Here's all of it, because if you're a veteran using any free calculator online, you should know how to check whether it's telling you the truth.
The formula almost everyone uses
Ask how VA math works and you'll get some version of this:
Rank your ratings highest to lowest. For each one, compute
combined = A + B × (100 − A) / 100. Round to the nearest 10% at the end.
That's the "whole person" method, and the idea is right: the VA doesn't add your ratings. A 50% and a 30% don't make 80% — they make 65%.
But there's a detail buried in that instruction, and it's the whole ballgame:
"Round to the nearest 10% at the end."
At the end. Meaning: run the multiplication straight through, carrying decimals, and only round once, at the finish.
That is not what the VA does.
What the VA actually does
38 CFR § 4.25 doesn't describe a formula. It describes a table — Table I, the Combined Ratings Table. You can download it from VA.gov right now.
Open it and look at the left column: 19, 20, 21, 22... all the way to 94.

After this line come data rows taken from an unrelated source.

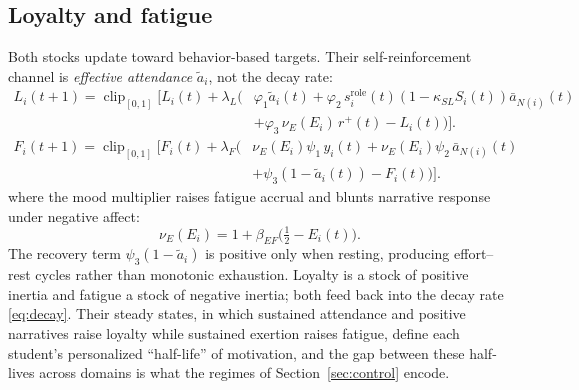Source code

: \documentclass[11pt]{article}
\newcommand{\clip}{\operatorname{clip}_{[0,1]}}
\newcommand{\half}{\tfrac{1}{2}}
\begin{document}
\subsection{Loyalty and fatigue}\label{sec:loyalty}
Both stocks update toward behavior-based targets. Their self-reinforcement channel is \emph{effective attendance} $\tilde a_i$, not the decay rate:
\begin{equation}\tag{3}\label{eq:loyalty}
\begin{aligned}
L_i(t{+}1)=\clip\!\Big[L_i(t)+\lambda_L\big(&\varphi_1\tilde a_i(t)+\varphi_2\,s^{\mathrm{role}}_i(t)(1-\kappa_{SL}S_i(t))\bar a_{N(i)}(t)\\
&+\varphi_3\,\nu_E(E_i)\,r^+(t)-L_i(t)\big)\Big].
\end{aligned}
\end{equation}
\begin{equation}\tag{4}\label{eq:fatigue}
\begin{aligned}
F_i(t{+}1)=\clip\!\Big[F_i(t)+\lambda_F\big(&\nu_E(E_i)\psi_1\,y_i(t)+\nu_E(E_i)\psi_2\,\bar a_{N(i)}(t)\\
&+\psi_3(1-\tilde a_i(t))-F_i(t)\big)\Big].
\end{aligned}
\end{equation}
where the mood multiplier raises fatigue accrual and blunts narrative response under negative affect:
\begin{equation*}
\nu_E(E_i)=1+\beta_{EF}\big(\half-E_i(t)\big).
\end{equation*}
The recovery term $\psi_3(1-\tilde a_i)$ is positive only when resting, producing effort--rest cycles rather than monotonic exhaustion. Loyalty is a stock of positive inertia and fatigue a stock of negative inertia; both feed back into the decay rate \eqref{eq:decay}. Their steady states, in which sustained attendance and positive narratives raise loyalty while sustained exertion raises fatigue, define each student's personalized ``half-life'' of motivation, and the gap between these half-lives across domains is what the regimes of Section~\ref{sec:control} encode.
\end{document}
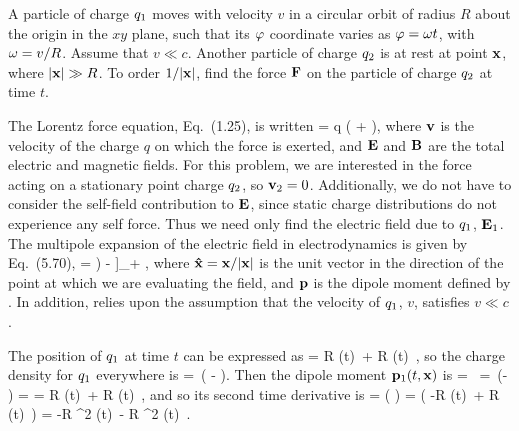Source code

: \begin{statement}{}
	A particle of charge $q_1$ moves with velocity $v$ in a circular orbit of radius $R$ about the origin in the $xy$ plane, such that its $\varphi$ coordinate varies as $\varphi = \omega t$, with $\omega = v / R$.  Assume that $v \ll c$.  Another particle of charge $q_2$ is at rest at point $\vb{x}$, where $\abs{\vb{x}} \gg R$.  To order $1 / \abs{\vb{x}}$, find the force $\vb{F}$ on the particle of charge $q_2$ at time $t$.
\end{statement}

\begin{solution}
	The Lorentz force equation, Eq.~(1.25), is written
	\beqn \label{lorentz}
		\vF = q \left( \vE +  \cross \vB \right),
	\eeqn
	where $\vb{v}$ is the velocity of the charge $q$ on which the force is exerted, and $\vb{E}$ and $\vb{B}$ are the total electric and magnetic fields.  For this problem, we are interested in the force acting on a stationary point charge $q_2$, so $\vb{v}_2 = 0$.  Additionally, we do not have to consider the self-field contribution to $\vb{E}$, since static charge distributions do not experience any self force.  Thus we need only find the electric field due to $q_1$, $\vb{E}_1$.  The multipole expansion of the electric field in electrodynamics is given by Eq.~(5.70),
	\beqn \label{Efield}
		\vE\tx =  \left[ \left(\xh \vdot \dv[2]{\vp}{t} \right) \xh -  \right]_\ret + ,
	\eeqn
	where $\vb{\hat{x}} = \vb{x} / \abs{\vb{x}}$ is the unit vector in the direction of the point at which we are evaluating the field, and $\vb{p}$ is the dipole moment defined by .  In addition,  relies upon the assumption that the velocity of $q_1$, $v$, satisfies $v \ll c$.
	
	The position of $q_1$ at time $t$ can be expressed as
	\beq
		\vxqt = R \cos(\omg t) \,\xh + R \sin(\omg t) \,\yh,
	\eeq
	so the charge density for $q_1$ everywhere is
	\beq
		\rhoq\tx = \qq \,\del\big( \vx - \vxqt \big).
	\eeq
	Then the dipole moment $\vb{p}_1(t, \vb{x})$ is
	\beq
		\vpq\tx = \int \vx \,\rhoq\tx \dcx
		= \qq \int \vx \,\del\big(\vx - \vxqt \big) \dcx
		= \qq \vxqt
		= \qq R \cos(\omg t) \,\xh + \qq R \sin(\omg t) \,\yh,
	\eeq
	and so its second time derivative is
	\beq
		 =  \left(  \right)
		=  \bigg( \!-\!\qq R \omg \sin(\omg t) \,\xh + \qq R \omg \cos(\omg t) \,\yh \bigg)
		= -\qq R \omg^2 \cos(\omg t) \,\xh - \qq R \omg^2 \sin(\omg t) \,\yh.
	\eeq
	

\end{solution}
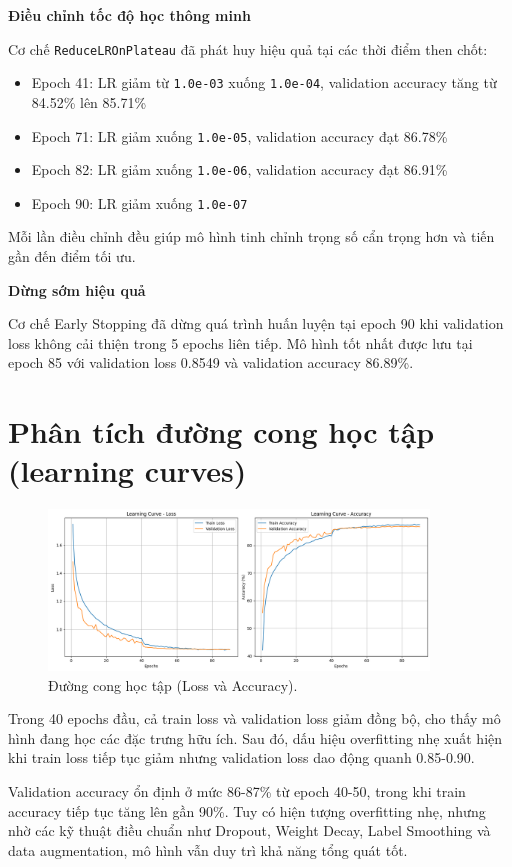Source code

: \documentclass[12pt, a4paper, openany]{report}
\begin{document}
\textbf{Điều chỉnh tốc độ học thông minh} 

Cơ chế \texttt{ReduceLROnPlateau} đã phát huy hiệu quả tại các thời điểm then chốt:
\begin{itemize}
    \item Epoch 41: LR giảm từ \texttt{1.0e-03} xuống \texttt{1.0e-04}, validation accuracy tăng từ 84.52\% lên 85.71\%
    \item Epoch 71: LR giảm xuống \texttt{1.0e-05}, validation accuracy đạt 86.78\%
    \item Epoch 82: LR giảm xuống \texttt{1.0e-06}, validation accuracy đạt 86.91\%
    \item Epoch 90: LR giảm xuống \texttt{1.0e-07}
\end{itemize}
Mỗi lần điều chỉnh đều giúp mô hình tinh chỉnh trọng số cẩn trọng hơn và tiến gần đến điểm tối ưu.

\textbf{Dừng sớm hiệu quả} 

Cơ chế Early Stopping đã dừng quá trình huấn luyện tại epoch 90 khi validation loss không cải thiện trong 5 epochs liên tiếp. Mô hình tốt nhất được lưu tại epoch 85 với validation loss 0.8549 và validation accuracy 86.89\%.

\section{Phân tích đường cong học tập (learning curves)}
\begin{figure}[H]
    \centering
    \includegraphics[width=0.9\textwidth]{learning_curves.png}
    \caption{Đường cong học tập (Loss và Accuracy).}
    \label{fig:learning_curves}
\end{figure}
Trong 40 epochs đầu, cả train loss và validation loss giảm đồng bộ, cho thấy mô hình đang học các đặc trưng hữu ích. Sau đó, dấu hiệu overfitting nhẹ xuất hiện khi train loss tiếp tục giảm nhưng validation loss dao động quanh 0.85-0.90.

Validation accuracy ổn định ở mức 86-87\% từ epoch 40-50, trong khi train accuracy tiếp tục tăng lên gần 90\%. Tuy có hiện tượng overfitting nhẹ, nhưng nhờ các kỹ thuật điều chuẩn như Dropout, Weight Decay, Label Smoothing và data augmentation, mô hình vẫn duy trì khả năng tổng quát tốt.
\end{document}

Whole numbers. Every one of them.
That matters more than it looks. To combine three or more ratings, the table works by chaining: you look up your two highest, get a number, and then take that number back to the left column to combine with your third.

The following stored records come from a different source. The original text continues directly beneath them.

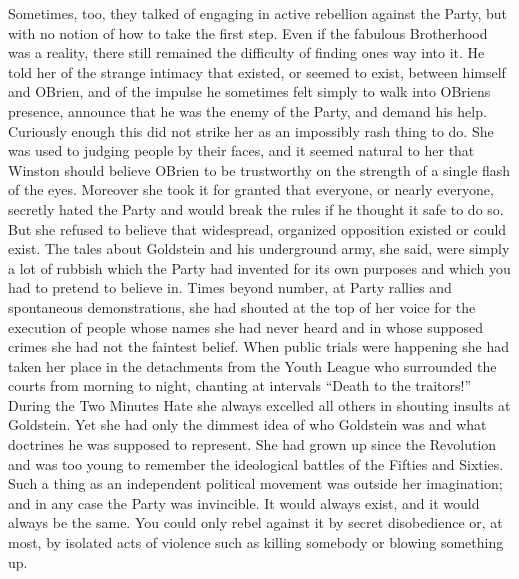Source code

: \begin{paracol}{2}
Sometimes, too, they talked of engaging in active rebellion against the
Party, but with no notion of how to take the first step. Even if the
fabulous Brotherhood was a reality, there still remained the difficulty
of finding one\textquotesingle s way into it. He told her of the strange
intimacy that existed, or seemed to exist, between himself and
O\textquotesingle Brien, and of the impulse he sometimes felt simply to
walk into O\textquotesingle Brien\textquotesingle s presence, announce
that he was the enemy of the Party, and demand his help. Curiously
enough this did not strike her as an impossibly rash thing to do. She
was used to judging people by their faces, and it seemed natural to her
that Winston should believe O\textquotesingle Brien to be trustworthy on
the strength of a single flash of the eyes. Moreover she took it for
granted that everyone, or nearly everyone, secretly hated the Party and
would break the rules if he thought it safe to do so. But she refused to
believe that widespread, organized opposition existed or could exist.
The tales about Goldstein and his underground army, she said, were
simply a lot of rubbish which the Party had invented for its own
purposes and which you had to pretend to believe in. Times beyond
number, at Party rallies and spontaneous demonstrations, she had shouted
at the top of her voice for the execution of people whose names she had
never heard and in whose supposed crimes she had not the faintest
belief. When public trials were happening she had taken her place in the
detachments from the Youth League who surrounded the courts from morning
to night, chanting at intervals ``Death to the traitors!'' During the Two
Minutes Hate she always excelled all others in shouting insults at
Goldstein. Yet she had only the dimmest idea of who Goldstein was and
what doctrines he was supposed to represent. She had grown up since the
Revolution and was too young to remember the ideological battles of the
Fifties and Sixties. Such a thing as an independent political movement
was outside her imagination; and in any case the Party was invincible.
It would always exist, and it would always be the same. You could only
rebel against it by secret disobedience or, at most, by isolated acts of
violence such as killing somebody or blowing something up.

\switchcolumn


\end{paracol}
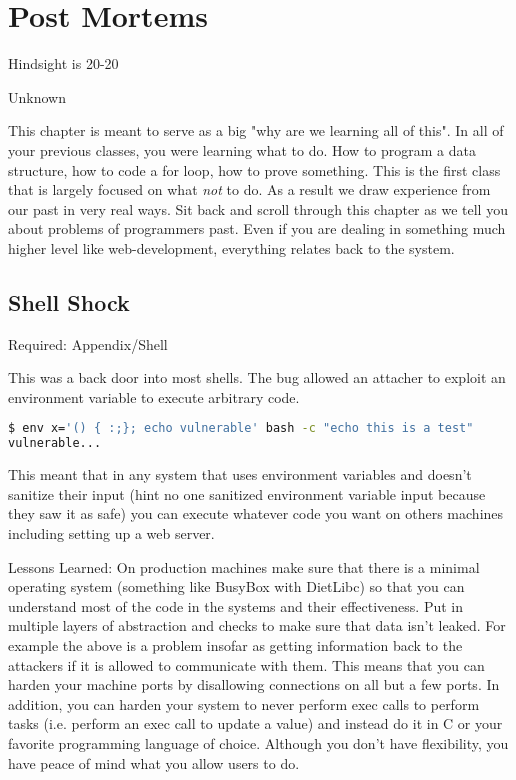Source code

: \chapter{Post Mortems}

\epigraph{Hindsight is 20-20}{Unknown}

This chapter is meant to serve as a big "why are we learning all of this". In all of your previous classes, you were learning what to do. How to program a data structure, how to code a for loop, how to prove something. This is the first class that is largely focused on what \textit{not} to do. As a result we draw experience from our past in very real ways. Sit back and scroll through this chapter as we tell you about problems of programmers past. Even if you are dealing in something much higher level like web-development, everything relates back to the system.

\section{Shell Shock}

Required: Appendix/Shell

This was a back door into most shells. The bug allowed an attacher to exploit an environment variable to execute arbitrary code.

\begin{lstlisting}[language=bash]
$ env x='() { :;}; echo vulnerable' bash -c "echo this is a test"
vulnerable...
\end{lstlisting}

This meant that in any system that uses environment variables and doesn't sanitize their input (hint no one sanitized environment variable input because they saw it as safe) you can execute whatever code you want on others machines including setting up a web server.

Lessons Learned: On production machines make sure that there is a minimal operating system (something like BusyBox with DietLibc) so that you can understand most of the code in the systems and their effectiveness. Put in multiple layers of abstraction and checks to make sure that data isn't leaked. For example the above is a problem insofar as getting information back to the attackers if it is allowed to communicate with them. This means that you can harden your machine ports by disallowing connections on all but a few ports. In addition, you can harden your system to never perform exec calls to perform tasks (i.e. perform an exec call to update a value) and instead do it in C or your favorite programming language of choice. Although you don't have flexibility, you have peace of mind what you allow users to do.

So ask yourself — what happens when the formula hands you 94.6?
You can't look it up. There is no row 94.6. The table has nowhere to put it.
The VA's table doesn't carry decimals between steps, because it can't. It rounds at every step, by construction. That isn't an interpretation of the regulation. It's the only way the table can be used at all.
And that changes the answer.
The 90 vs 100 problem
Take a veteran rated 90%, 40%, and 10%.
Using the VA's table:
| Step | Look up | Result |
|---|---|---|
| 1 | Row 90, column 40 | 94 |
| 2 | Row 94, column 10 | 95 |
Final combined value: 95. And § 4.25 says a combined value ending in 5 is adjusted upward.
95 → 100%.
Using the common formula, carrying decimals:
1 − (0.10 × 0.60 × 0.90) = 0.946 → 94.6 → rounds to 90%
94.6 → 90%.
Same veteran. Same ratings. Two answers.
At 2026 rates, 90% pays $2,362.30 a month. 100% pays $3,938.58.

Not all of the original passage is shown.